Perchè i sistemi politici attuali sono da cambiare

  Quando una società si impone della regole coercitive di convivenza diventa una ‘polis’ cioè un sistema politico o
‘stato’ basato sulle ‘leggi’. Lo Stato, inteso come insieme di regole e di autorità per convivere senza recarsi danno reciprocamente, è un fatto necessario, almeno finchè l’umanità non sarà in grado di realizzare una anarchia organizzata che sia profeti sia pensatori hanno vagheggiato e che ciascuno di noi intimamente intuisce e desidera.
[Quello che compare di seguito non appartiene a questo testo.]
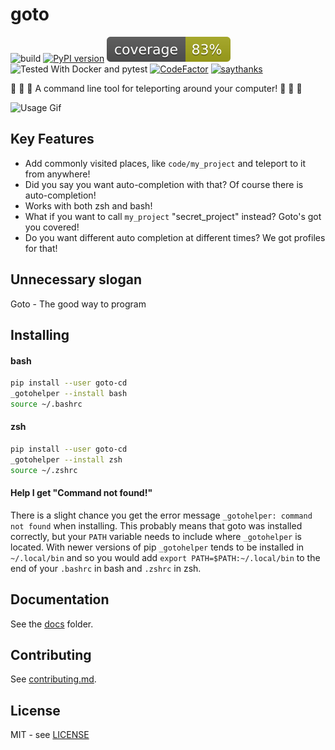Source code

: # goto

![build](https://travis-ci.org/CatEars/goto.svg?branch=master)
[![PyPI version](https://badge.fury.io/py/goto-cd.svg)](https://badge.fury.io/py/goto-cd)
![coverage](https://github.com/CatEars/goto/blob/master/badges/coverage.svg)
![Tested With Docker and pytest](https://img.shields.io/badge/tested%20with-docker%20|%20pytest-blue.svg)
[![CodeFactor](https://www.codefactor.io/repository/github/catears/goto/badge)](https://www.codefactor.io/repository/github/catears/goto)
[![saythanks](https://img.shields.io/badge/say-thanks-ffa500.svg?style=for-the-badge)](https://saythanks.io/to/catears)

🚀 🚀 🚀 A command line tool for teleporting around your computer! 🚀 🚀 🚀

![Usage Gif](https://github.com/CatEars/goto/blob/master/docs/simple-usage.gif)

## Key Features

* Add commonly visited places, like `code/my_project` and teleport to it from anywhere!
* Did you say you want auto-completion with that? Of course there is auto-completion!
* Works with both zsh and bash!
* What if you want to call `my_project` "secret_project" instead? Goto's got you covered!
* Do you want different auto completion at different times? We got profiles for that!

## Unnecessary slogan

Goto - The good way to program

## Installing

#### bash

```sh
pip install --user goto-cd
_gotohelper --install bash
source ~/.bashrc
```

#### zsh

```sh
pip install --user goto-cd
_gotohelper --install zsh
source ~/.zshrc
```

#### Help I get "Command not found!"

There is a slight chance you get the error message `_gotohelper: command not
found` when installing. This probably means that goto was installed correctly,
but your `PATH` variable needs to include where `_gotohelper` is located. With
newer versions of pip `_gotohelper` tends to be installed in `~/.local/bin` and
so you would add `export PATH=$PATH:~/.local/bin` to the end of your `.bashrc`
in bash and `.zshrc` in zsh.

## Documentation

See the [docs](https://github.com/CatEars/goto/blob/master/docs/README.md) folder.

## Contributing

See [contributing.md](https://github.com/CatEars/goto/blob/master/Contributing.md).

## License

MIT - see [LICENSE](https://github.com/CatEars/goto/blob/master/LICENSE)
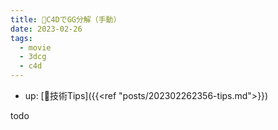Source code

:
 ```yaml
---
title: 📝C4DでGG分解（手動）
date: 2023-02-26
tags:
  - movie
  - 3dcg
  - c4d
---
```


- up: [📝技術Tips]({{<ref "posts/202302262356-tips.md">}})

todo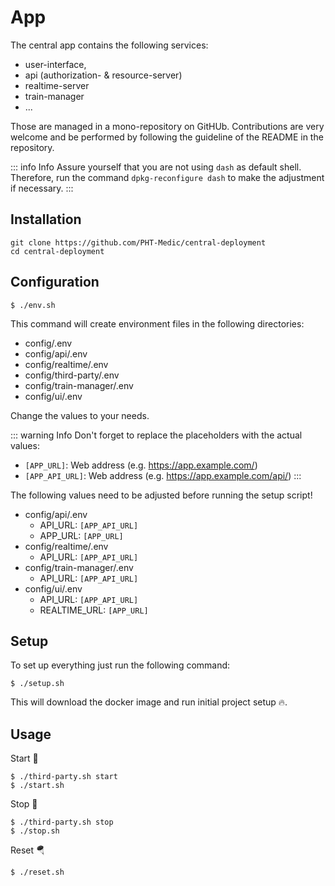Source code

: # App

The central app contains the following services:
- user-interface, 
- api (authorization- & resource-server)
- realtime-server
- train-manager
- ...

Those are managed in a mono-repository on GitHUb. 
Contributions are very welcome and be performed by following the guideline of the README in the repository.

::: info Info
Assure yourself that you are not using `dash` as default shell.
Therefore, run the command `dpkg-reconfigure dash` to make the adjustment if necessary.
:::

## Installation
```shell
git clone https://github.com/PHT-Medic/central-deployment
cd central-deployment
```

## Configuration

```shell
$ ./env.sh
```

This command will create environment files in the following directories:
- config/.env
- config/api/.env
- config/realtime/.env
- config/third-party/.env
- config/train-manager/.env
- config/ui/.env

Change the values to your needs.

::: warning Info
Don't forget to replace the placeholders with the actual values:
- `[APP_URL]`: Web address (e.g. https://app.example.com/)
- `[APP_API_URL]`: Web address (e.g. https://app.example.com/api/)
:::

The following values need to be adjusted before running the setup script!
- config/api/.env
    - API_URL: `[APP_API_URL]`
    - APP_URL: `[APP_URL]`
- config/realtime/.env
    - API_URL: `[APP_API_URL]`
- config/train-manager/.env
    - API_URL: `[APP_API_URL]`
- config/ui/.env
    - API_URL: `[APP_API_URL]`
    - REALTIME_URL: `[APP_URL]`

## Setup
To set up everything just run the following command:
```
$ ./setup.sh
```
This will download the docker image and run initial project setup 🔥.

## Usage
Start 🛫
```
$ ./third-party.sh start
$ ./start.sh
```
Stop 🛬
```
$ ./third-party.sh stop
$ ./stop.sh
```

Reset 🪂
```
$ ./reset.sh
```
  Il limite dello stato obbligatorio deve essere proprio questo: non dare e quindi chiedere più dello stretto necessario per raggiungere tale scopo.
  Con la parziale eccezione degli Stati Uniti d’America e della Svizzera, i sistemi politici oggi vigenti (democrazie parlamentari con suffragio universale) non sono più in grado di adempiere a questo loro compito transitorio e neppure di soddisfare le attuali esigenze dell’umanità, per una serie di difetti congeniti e di sopravvenute degenerazioni.
  In sostanza la maggior parte di questi sistemi politici danno una sicurezza socio-economica soltanto apparente, producono una legislazione soffocante, prelevano ai cittadini più di quanto diano in servizi e la differenza la elargiscono in primo luogo a se stessi e quindi a singoli e gruppi di cittadini in misura molto diversa, non in base alla necessità o al merito ma all’opportunismo sia di chi dà sia di chi riceve.
  Qui non si vuole dire che il sistema parlamentare maggioritario sia sbagliato in assoluto, poiché negli ultimi 200 anni è servito e serve non poco al miglioramento dell’umanità, come lo stesso sistema comunista in certi paesi. Qui si afferma che è sbagliato continuare ad utilizzarlo nelle nazioni più evolute, proprio perché i loro cittadini hanno raggiunto superiori livelli di conoscenza e capacità.

SOMMARIO DI QUESTA PAGINA

In sintesi i 6 difetti strutturali congeniti delle democrazie parlamentari
  La formula stessa della ‘democrazia’ contiene degli elementi che la rendono oggi inaccettabile, come chiunque può ben capire semplicemente scorrendo l’elenco sottostante (meglio spiegato, per alcuni punti, nel prosieguo della pagina):
- il difetto fondamentale è la legge della maggioranza, per cui il 50+1 dei cittadini può realizzare i suoi progetti a spese anche degli altri 49;
- un modello socio-economico di cittadino unitario e totalizzante, che non riesce più a tener conto della prorompente diffusa emersione delle diverse personalità e aspettative dei cittadini;
- la presenza di partiti ‘ideologici’ che propongono modelli sociali contrapposti, creando crescente dissonanza nella popolazione e paralisi legislativa;
- assenza di limiti precisi alla tassazione e alla gestione dei soldi dei cittadini (oggi nelle mani di un grande stato europeo arriva direttamente o indirettamente il 75% di quanto ricava dal suo lavoro il cittadino medio);
- assenza di limiti e sanzioni ai politici che creano debito pubblico per spese correnti, fatto assolutamente inammissibile perché condiziona i politici e i cittadini delle legislature successive;
- i politici si stabiliscono i compensi da soli, senza nessun parametro oggettivo o riferimento alla situazione del paese.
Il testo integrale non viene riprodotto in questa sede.